[GIVEN DATA — start]

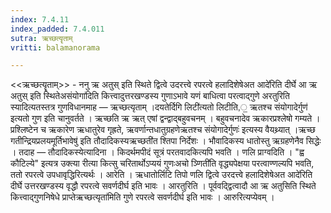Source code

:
 ```yaml
---
index: 7.4.11
index_padded: 7.4.011
sutra: ऋच्छत्यॄताम्
vritti: balamanorama

---
```

<<ऋच्छत्यॄताम्>> - ननु ऋ अतुस् इति स्थिते द्वित्वे उदरत्त्वे रपरत्वे हलादिशेषेअत आदे॑रिति दीर्घे आ ऋ अतुस् इति स्थितेअसंयोगा॑दिति कित्त्वादुत्तरखण्डस्य गुणाऽभावे यणं बाधित्वा परत्वाद्गुणे अरतुरिति स्यादित्यतस्तत्र गुणविधानमाह —  ऋच्छत्यृताम् ।दयतेर्दिगि लिटी॑त्यतो लिटीति,॒ ऋतश्च संयोगादेर्गुण॑ इत्यतो गुण इति चानुवर्तते । ऋच्छति ऋ ऋत् एषां द्वन्द्वाद्बहुवचनम् । बहुवचनादेव ऋकारप्रश्लेषो गम्यते । प्रश्लिष्टेन च ऋकारेण ऋधातुरेव गृह्रते, ऋवर्णान्तधातुग्रहणेऋतश्च संयोगादेर्गुणः॑ इत्यस्य वैयथ्र्यात् ।ऋच्छ गतीन्द्रियप्रलयमूर्तिभावेषु॑ इति तौदादिकस्यऋच्छती॑त श्तिपा निर्देशः । भौवादिकस्य धातोस्तु ऋग्रहणेनैव सिद्धेः । तदाह —  तौदादिकस्येत्यादिना । किदर्थमपीदं सूत्रं परतवादकित्यपि भवति । णलि प्राग्वदिति । "ह्व कौटिल्ये" इत्यत्र उक्त्या रीत्या कित्सु चरितार्थोऽप्ययं गुणःअचो ञ्णिती॑ति वृद्ध्यपेक्षया परत्वाण्णल्यपि भवति, ततो रपरत्वे उपधावृद्धिरित्यर्थः । आरेति । ऋधातोर्लिटि तिपो णलि द्वित्वे उरदत्त्वे हलादिशेषेअत आदे॑रिति दीर्घे उत्तरखण्डस्य वृद्धौ रपरत्वे सवर्णदीर्घ इति भावः । आरतुरिति । पूर्ववद्द्वित्वादौ आ ऋ अतुसिति स्थिते कित्त्वाद्गुणनिषेधे प्राप्तेऋच्छत्यृता॑मिति गुणे रपरत्वे सवर्णदीर्घ इति भावः । आरुरित्यप्येवम् ।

[GIVEN DATA — finish]

Print the data above exactly, minus pictures.

● YOUR SOLUTION
Source code

:
 ```yaml
---
index: 7.4.11
index_padded: 7.4.011
sutra: ऋच्छत्यॄताम्
vritti: balamanorama

---
```

<<ऋच्छत्यॄताम्>> - ननु ऋ अतुस् इति स्थिते द्वित्वे उदरत्त्वे रपरत्वे हलादिशेषेअत आदे॑रिति दीर्घे आ ऋ अतुस् इति स्थितेअसंयोगा॑दिति कित्त्वादुत्तरखण्डस्य गुणाऽभावे यणं बाधित्वा परत्वाद्गुणे अरतुरिति स्यादित्यतस्तत्र गुणविधानमाह —  ऋच्छत्यृताम् ।दयतेर्दिगि लिटी॑त्यतो लिटीति,॒ ऋतश्च संयोगादेर्गुण॑ इत्यतो गुण इति चानुवर्तते । ऋच्छति ऋ ऋत् एषां द्वन्द्वाद्बहुवचनम् । बहुवचनादेव ऋकारप्रश्लेषो गम्यते । प्रश्लिष्टेन च ऋकारेण ऋधातुरेव गृह्रते, ऋवर्णान्तधातुग्रहणेऋतश्च संयोगादेर्गुणः॑ इत्यस्य वैयथ्र्यात् ।ऋच्छ गतीन्द्रियप्रलयमूर्तिभावेषु॑ इति तौदादिकस्यऋच्छती॑त श्तिपा निर्देशः । भौवादिकस्य धातोस्तु ऋग्रहणेनैव सिद्धेः । तदाह —  तौदादिकस्येत्यादिना । किदर्थमपीदं सूत्रं परतवादकित्यपि भवति । णलि प्राग्वदिति । "ह्व कौटिल्ये" इत्यत्र उक्त्या रीत्या कित्सु चरितार्थोऽप्ययं गुणःअचो ञ्णिती॑ति वृद्ध्यपेक्षया परत्वाण्णल्यपि भवति, ततो रपरत्वे उपधावृद्धिरित्यर्थः । आरेति । ऋधातोर्लिटि तिपो णलि द्वित्वे उरदत्त्वे हलादिशेषेअत आदे॑रिति दीर्घे उत्तरखण्डस्य वृद्धौ रपरत्वे सवर्णदीर्घ इति भावः । आरतुरिति । पूर्ववद्द्वित्वादौ आ ऋ अतुसिति स्थिते कित्त्वाद्गुणनिषेधे प्राप्तेऋच्छत्यृता॑मिति गुणे रपरत्वे सवर्णदीर्घ इति भावः । आरुरित्यप्येवम् ।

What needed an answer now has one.